Mortgage rates increased for a second consecutive week, with the average rate for a 30-year fixed-rate mortgage rising to 3.73%, up from 3.56% the previous week, according to Freddie Mac’s Primary Mortgage Market Survey.
A year ago at this time, the average rate for a 30-year was 4.65%.
For the week ended Sept. 19, the average rate for a 15-year fixed-rate mortgage 3.21%, up from 3.09% the previous week.
A year ago at this time, the average rate for a 15-year was 4.11%.
The average rate for a five-year Treasury-indexed hybrid adjustable-rate mortgage (ARM) was 3.49%, up from 3.36%.
A year ago at this time, the five-year ARM averaged 3.92%.
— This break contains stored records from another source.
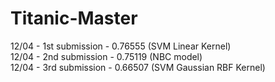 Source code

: # Titanic-Master

12/04 - 1st submission - 0.76555 (SVM Linear Kernel)  
12/04 - 2nd submission - 0.75119 (NBC model)  
12/04 - 3rd submission - 0.66507 (SVM Gaussian RBF Kernel)  


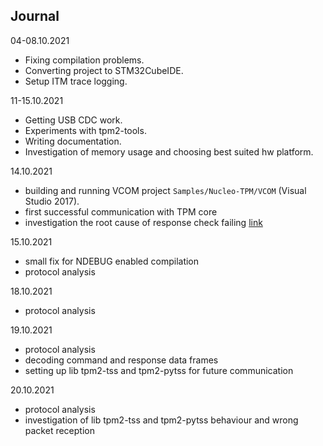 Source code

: ## Journal

04-08.10.2021

- Fixing compilation problems.
- Converting project to STM32CubeIDE.
- Setup ITM trace logging.

11-15.10.2021

- Getting USB CDC work.
- Experiments with tpm2-tools.
- Writing documentation.
- Investigation of memory usage and choosing best suited hw platform.

14.10.2021

- building and running VCOM project `Samples/Nucleo-TPM/VCOM`
(Visual Studio 2017).
- first successful communication with TPM core
- investigation the root cause of response check failing
[link](https://github.com/lpn-plant/ms-tpm-20-ref/blob/master/Samples/Nucleo-TPM/VCOM/VCOM-TPM/VCOM-TPM.cpp#L198)

15.10.2021

- small fix for NDEBUG enabled compilation
- protocol analysis

18.10.2021

- protocol analysis

19.10.2021

- protocol analysis
- decoding command and response data frames
- setting up lib tpm2-tss and tpm2-pytss for future communication

20.10.2021

- protocol analysis
- investigation of lib tpm2-tss and tpm2-pytss behaviour and wrong packet
reception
“Despite the rise in mortgage rates, economic data improved this week – particularly housing activity, which gained momentum with a noticeable rise in purchase demand and new construction,” says Sam Khater, chief economist for Freddie Mac, in a statement. “Homebuyers flocked to lenders with purchase applications, which were up fifteen percent from a year ago and residential construction permits increased 12 percent from a year ago to 1.4 million, the highest level in 12 years.
“While there was initially a slow response to the overall lower mortgage rate environment this year, it is clear that the housing market is finally improving due to the strong labor market and low mortgage rates,” Khater adds.